Data for this exercise Block Start

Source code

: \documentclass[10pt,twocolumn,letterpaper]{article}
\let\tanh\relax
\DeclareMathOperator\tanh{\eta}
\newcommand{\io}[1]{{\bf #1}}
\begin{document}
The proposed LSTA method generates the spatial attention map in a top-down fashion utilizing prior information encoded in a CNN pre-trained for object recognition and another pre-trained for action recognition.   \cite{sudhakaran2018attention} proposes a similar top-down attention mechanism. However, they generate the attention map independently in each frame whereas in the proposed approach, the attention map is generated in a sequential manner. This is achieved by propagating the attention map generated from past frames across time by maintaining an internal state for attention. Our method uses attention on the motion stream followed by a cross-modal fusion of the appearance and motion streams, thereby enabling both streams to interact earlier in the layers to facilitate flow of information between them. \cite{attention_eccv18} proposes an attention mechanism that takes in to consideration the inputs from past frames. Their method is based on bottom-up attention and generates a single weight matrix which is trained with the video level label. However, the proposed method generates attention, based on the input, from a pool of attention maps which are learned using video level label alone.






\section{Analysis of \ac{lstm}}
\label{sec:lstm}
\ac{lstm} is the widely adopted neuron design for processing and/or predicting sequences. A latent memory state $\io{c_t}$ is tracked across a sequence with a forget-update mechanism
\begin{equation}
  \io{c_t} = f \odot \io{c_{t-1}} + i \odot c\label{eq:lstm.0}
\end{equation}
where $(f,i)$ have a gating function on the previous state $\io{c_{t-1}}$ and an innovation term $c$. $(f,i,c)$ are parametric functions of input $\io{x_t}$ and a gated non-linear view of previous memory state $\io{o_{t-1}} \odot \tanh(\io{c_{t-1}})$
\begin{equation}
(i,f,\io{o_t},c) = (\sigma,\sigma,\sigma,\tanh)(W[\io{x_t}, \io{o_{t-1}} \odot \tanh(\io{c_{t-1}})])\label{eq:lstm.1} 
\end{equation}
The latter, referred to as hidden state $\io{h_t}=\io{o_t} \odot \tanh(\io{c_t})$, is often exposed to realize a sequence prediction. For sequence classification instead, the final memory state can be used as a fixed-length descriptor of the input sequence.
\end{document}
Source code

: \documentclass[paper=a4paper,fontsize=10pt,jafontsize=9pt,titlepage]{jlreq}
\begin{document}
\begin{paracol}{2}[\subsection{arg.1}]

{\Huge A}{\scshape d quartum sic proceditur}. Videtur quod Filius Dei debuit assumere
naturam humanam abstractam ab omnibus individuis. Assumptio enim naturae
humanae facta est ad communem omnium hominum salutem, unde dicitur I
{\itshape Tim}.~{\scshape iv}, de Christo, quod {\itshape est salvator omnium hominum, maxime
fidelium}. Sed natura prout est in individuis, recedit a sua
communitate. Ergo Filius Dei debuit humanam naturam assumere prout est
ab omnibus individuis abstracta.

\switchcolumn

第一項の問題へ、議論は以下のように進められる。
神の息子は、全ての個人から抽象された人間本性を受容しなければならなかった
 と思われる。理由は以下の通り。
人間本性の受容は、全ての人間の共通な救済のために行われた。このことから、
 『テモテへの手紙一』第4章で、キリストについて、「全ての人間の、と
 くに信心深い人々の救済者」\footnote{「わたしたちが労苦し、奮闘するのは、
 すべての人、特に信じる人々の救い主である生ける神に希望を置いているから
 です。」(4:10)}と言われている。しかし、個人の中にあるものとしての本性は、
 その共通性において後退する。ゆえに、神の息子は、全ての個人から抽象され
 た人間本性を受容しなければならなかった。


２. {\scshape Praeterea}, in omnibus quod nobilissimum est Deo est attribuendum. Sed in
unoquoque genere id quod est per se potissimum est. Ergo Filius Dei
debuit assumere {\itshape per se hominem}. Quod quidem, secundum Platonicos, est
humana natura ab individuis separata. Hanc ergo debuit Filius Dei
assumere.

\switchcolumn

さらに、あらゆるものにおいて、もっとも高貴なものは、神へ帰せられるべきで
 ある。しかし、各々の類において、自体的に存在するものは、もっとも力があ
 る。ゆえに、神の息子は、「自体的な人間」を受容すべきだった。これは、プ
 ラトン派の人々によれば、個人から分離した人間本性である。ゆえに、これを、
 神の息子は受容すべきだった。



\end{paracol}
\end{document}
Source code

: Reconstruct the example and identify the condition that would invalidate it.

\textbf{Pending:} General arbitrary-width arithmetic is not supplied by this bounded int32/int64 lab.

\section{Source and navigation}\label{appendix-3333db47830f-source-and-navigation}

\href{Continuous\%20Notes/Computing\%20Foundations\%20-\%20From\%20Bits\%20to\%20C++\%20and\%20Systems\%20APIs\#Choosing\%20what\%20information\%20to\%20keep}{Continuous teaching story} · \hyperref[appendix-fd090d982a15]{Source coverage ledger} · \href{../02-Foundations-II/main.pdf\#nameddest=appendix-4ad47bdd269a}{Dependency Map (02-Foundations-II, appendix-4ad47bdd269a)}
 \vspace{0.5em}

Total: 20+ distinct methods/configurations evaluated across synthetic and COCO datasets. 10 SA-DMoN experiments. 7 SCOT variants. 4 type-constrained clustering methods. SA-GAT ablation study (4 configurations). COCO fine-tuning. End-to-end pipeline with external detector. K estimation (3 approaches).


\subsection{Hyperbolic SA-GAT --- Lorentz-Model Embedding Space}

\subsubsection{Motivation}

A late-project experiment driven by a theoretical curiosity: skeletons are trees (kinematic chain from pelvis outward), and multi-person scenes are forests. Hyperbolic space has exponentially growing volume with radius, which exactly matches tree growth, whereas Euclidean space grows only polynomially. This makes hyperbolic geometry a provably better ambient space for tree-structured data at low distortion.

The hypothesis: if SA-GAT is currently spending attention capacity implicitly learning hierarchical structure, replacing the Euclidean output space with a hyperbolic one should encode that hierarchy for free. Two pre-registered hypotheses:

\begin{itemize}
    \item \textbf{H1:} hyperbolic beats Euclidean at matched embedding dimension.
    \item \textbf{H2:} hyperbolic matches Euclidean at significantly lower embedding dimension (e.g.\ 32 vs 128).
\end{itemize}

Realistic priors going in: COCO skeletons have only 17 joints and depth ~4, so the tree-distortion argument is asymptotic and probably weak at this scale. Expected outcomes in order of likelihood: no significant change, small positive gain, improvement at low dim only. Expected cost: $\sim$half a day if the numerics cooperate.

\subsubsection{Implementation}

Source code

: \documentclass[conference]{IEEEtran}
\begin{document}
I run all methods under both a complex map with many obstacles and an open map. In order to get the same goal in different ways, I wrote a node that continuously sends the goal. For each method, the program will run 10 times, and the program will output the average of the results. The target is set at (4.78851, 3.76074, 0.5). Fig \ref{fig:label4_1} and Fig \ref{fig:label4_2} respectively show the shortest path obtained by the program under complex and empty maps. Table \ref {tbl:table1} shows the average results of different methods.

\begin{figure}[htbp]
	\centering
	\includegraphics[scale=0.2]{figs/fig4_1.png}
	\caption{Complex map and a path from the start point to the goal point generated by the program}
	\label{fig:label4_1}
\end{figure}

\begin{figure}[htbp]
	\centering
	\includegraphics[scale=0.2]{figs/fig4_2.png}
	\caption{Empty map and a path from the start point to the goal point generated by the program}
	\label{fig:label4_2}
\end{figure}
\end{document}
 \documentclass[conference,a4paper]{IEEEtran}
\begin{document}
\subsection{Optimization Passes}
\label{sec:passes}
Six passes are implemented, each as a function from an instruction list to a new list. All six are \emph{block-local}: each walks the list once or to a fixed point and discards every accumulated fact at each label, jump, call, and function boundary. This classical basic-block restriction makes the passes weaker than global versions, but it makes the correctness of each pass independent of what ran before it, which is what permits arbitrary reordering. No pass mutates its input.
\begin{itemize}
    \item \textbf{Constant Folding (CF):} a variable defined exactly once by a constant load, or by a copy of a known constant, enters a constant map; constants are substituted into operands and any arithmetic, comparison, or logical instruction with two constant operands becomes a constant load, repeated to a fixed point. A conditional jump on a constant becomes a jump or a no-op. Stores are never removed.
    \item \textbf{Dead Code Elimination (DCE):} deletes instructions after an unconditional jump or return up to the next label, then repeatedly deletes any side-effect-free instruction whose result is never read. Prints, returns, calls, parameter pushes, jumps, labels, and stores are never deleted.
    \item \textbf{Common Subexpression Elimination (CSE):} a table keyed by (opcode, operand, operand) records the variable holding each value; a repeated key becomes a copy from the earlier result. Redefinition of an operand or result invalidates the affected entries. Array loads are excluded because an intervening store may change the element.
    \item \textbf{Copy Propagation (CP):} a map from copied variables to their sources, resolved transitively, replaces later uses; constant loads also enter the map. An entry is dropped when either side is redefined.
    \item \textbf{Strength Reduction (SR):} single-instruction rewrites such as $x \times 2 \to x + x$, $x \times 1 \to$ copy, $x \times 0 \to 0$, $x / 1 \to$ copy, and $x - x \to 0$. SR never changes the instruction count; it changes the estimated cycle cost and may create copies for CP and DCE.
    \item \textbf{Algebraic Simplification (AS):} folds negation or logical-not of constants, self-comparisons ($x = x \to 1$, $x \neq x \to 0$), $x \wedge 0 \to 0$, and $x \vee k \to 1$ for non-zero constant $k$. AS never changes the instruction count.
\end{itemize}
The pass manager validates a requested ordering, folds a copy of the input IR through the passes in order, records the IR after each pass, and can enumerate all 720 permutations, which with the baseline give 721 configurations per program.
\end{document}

Data for this exercise Block End

◆ Task
Pull every line containing "IEEEtran" out of the entries.

◆ Solution to this task
: \documentclass[conference]{IEEEtran}
 \documentclass[conference,a4paper]{IEEEtran}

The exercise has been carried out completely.